AMR, the parent company of American Airlines, and AMR Eagle Holding Corporation announced Tuesday that it filed voluntary petitions for Chapter 11 reorganization in U.S. Bankruptcy Court for the Southern District of New York.
In a press release, the company said the move is to achieve a cost and debt structure that is industry competitive and thereby assure its long-term viability and ability to continue delivering a world-class travel experience for its customers.
The airline flies out of three gates at . It has a total of seven daily arrivals and seven daily departures from Chicago and Dallas, according to Bradley’s website.

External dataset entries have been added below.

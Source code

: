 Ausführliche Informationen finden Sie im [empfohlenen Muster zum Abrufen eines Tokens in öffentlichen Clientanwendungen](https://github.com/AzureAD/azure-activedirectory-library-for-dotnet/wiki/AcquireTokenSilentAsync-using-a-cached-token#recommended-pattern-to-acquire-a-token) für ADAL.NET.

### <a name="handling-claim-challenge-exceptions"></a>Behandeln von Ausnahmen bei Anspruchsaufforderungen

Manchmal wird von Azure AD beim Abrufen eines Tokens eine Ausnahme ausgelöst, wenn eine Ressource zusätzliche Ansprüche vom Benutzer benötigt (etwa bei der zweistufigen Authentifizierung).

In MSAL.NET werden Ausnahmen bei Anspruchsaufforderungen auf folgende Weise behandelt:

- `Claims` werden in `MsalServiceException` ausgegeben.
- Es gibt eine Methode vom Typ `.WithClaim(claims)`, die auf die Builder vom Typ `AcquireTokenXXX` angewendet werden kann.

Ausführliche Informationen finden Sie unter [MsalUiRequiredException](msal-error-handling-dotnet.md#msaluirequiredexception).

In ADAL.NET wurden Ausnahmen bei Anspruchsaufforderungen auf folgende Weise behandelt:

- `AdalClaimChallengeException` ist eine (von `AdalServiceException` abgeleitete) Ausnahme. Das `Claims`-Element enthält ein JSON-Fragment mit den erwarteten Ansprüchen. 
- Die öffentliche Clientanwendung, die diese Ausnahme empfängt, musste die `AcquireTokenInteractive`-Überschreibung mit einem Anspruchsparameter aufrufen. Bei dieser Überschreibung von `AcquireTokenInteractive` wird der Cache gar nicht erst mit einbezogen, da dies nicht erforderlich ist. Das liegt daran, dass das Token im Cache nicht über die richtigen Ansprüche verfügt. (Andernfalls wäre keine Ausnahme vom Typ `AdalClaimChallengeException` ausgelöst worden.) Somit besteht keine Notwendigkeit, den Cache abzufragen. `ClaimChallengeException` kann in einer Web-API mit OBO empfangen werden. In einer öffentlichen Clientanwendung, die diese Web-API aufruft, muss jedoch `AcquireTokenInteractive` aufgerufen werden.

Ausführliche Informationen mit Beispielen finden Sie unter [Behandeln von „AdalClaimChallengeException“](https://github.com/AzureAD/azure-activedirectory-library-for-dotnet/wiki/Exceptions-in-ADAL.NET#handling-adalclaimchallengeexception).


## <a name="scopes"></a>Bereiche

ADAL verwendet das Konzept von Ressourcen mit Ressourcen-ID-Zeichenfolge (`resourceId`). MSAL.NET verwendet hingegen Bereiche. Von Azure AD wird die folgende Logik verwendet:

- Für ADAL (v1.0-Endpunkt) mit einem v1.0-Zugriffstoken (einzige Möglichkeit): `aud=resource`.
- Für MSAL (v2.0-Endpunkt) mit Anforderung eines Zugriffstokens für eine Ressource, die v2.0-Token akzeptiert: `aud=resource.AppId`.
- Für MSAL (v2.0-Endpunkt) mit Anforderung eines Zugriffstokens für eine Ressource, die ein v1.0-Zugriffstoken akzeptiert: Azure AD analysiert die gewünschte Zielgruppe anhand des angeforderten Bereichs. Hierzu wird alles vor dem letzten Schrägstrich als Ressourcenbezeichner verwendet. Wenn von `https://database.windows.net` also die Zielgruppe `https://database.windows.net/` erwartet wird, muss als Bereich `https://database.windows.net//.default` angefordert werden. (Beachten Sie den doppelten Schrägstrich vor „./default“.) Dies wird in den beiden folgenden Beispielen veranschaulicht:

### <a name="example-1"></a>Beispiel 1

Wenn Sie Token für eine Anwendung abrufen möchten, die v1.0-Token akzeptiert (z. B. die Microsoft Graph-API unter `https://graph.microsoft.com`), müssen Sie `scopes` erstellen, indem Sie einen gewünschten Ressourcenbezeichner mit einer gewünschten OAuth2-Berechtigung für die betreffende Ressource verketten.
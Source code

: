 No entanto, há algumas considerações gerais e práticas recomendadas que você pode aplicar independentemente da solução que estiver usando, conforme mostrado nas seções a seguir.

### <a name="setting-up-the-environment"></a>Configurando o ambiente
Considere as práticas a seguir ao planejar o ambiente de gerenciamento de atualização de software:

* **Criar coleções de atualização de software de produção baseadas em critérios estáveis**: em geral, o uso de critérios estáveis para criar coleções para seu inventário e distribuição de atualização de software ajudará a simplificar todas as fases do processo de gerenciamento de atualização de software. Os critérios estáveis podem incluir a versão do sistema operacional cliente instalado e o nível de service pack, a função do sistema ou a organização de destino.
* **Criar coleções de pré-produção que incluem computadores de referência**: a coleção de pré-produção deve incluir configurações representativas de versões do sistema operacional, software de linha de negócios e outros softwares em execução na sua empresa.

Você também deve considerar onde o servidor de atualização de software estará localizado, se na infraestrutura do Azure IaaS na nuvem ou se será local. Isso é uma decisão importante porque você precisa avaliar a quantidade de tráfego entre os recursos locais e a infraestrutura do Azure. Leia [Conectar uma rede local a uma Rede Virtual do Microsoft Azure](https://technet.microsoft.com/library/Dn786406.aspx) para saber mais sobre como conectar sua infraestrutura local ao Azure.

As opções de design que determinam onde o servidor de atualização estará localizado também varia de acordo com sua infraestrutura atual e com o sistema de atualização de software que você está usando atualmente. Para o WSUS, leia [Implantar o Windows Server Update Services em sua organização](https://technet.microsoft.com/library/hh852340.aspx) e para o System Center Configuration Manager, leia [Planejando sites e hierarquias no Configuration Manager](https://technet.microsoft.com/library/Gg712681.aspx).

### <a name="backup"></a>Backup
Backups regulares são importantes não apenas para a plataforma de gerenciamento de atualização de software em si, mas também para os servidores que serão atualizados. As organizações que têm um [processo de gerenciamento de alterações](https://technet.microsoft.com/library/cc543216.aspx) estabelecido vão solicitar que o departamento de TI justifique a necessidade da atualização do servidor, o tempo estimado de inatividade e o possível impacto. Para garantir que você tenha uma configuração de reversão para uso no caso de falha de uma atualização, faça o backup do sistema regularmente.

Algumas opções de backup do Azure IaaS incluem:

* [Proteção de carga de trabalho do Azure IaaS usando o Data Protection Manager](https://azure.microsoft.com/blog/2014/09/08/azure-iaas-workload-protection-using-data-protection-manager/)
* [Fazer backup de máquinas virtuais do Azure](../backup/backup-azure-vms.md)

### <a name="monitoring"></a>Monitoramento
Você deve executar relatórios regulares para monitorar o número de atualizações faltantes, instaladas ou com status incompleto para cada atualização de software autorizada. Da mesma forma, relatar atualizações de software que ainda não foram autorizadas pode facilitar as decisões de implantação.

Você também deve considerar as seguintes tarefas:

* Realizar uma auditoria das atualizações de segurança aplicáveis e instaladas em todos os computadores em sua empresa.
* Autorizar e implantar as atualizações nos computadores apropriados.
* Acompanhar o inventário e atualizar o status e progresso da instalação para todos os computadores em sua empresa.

AMR’s Board of Directors determined that a Chapter 11 reorganization is in the best interest of the Company and its stakeholders, the release said. Just as with the Company’s major airline competitors in recent years, the Chapter 11 process enables American Airlines and American Eagle to continue conducting normal business operations while they restructure their debt, costs and other obligations.
American Airlines and American Eagle are operating normal flight schedules today, and their reservations, customer service, AAdvantage® program, Admirals Clubs and all other operations are conducting business as usual.
“This was a difficult decision, but it is the necessary and right path for us to take – and take now – to become a more efficient, financially stronger, and competitive airline,” Thomas W. Horton, Chairman, Chief Executive Officer and President of AMR and American Airlines, said in a statement.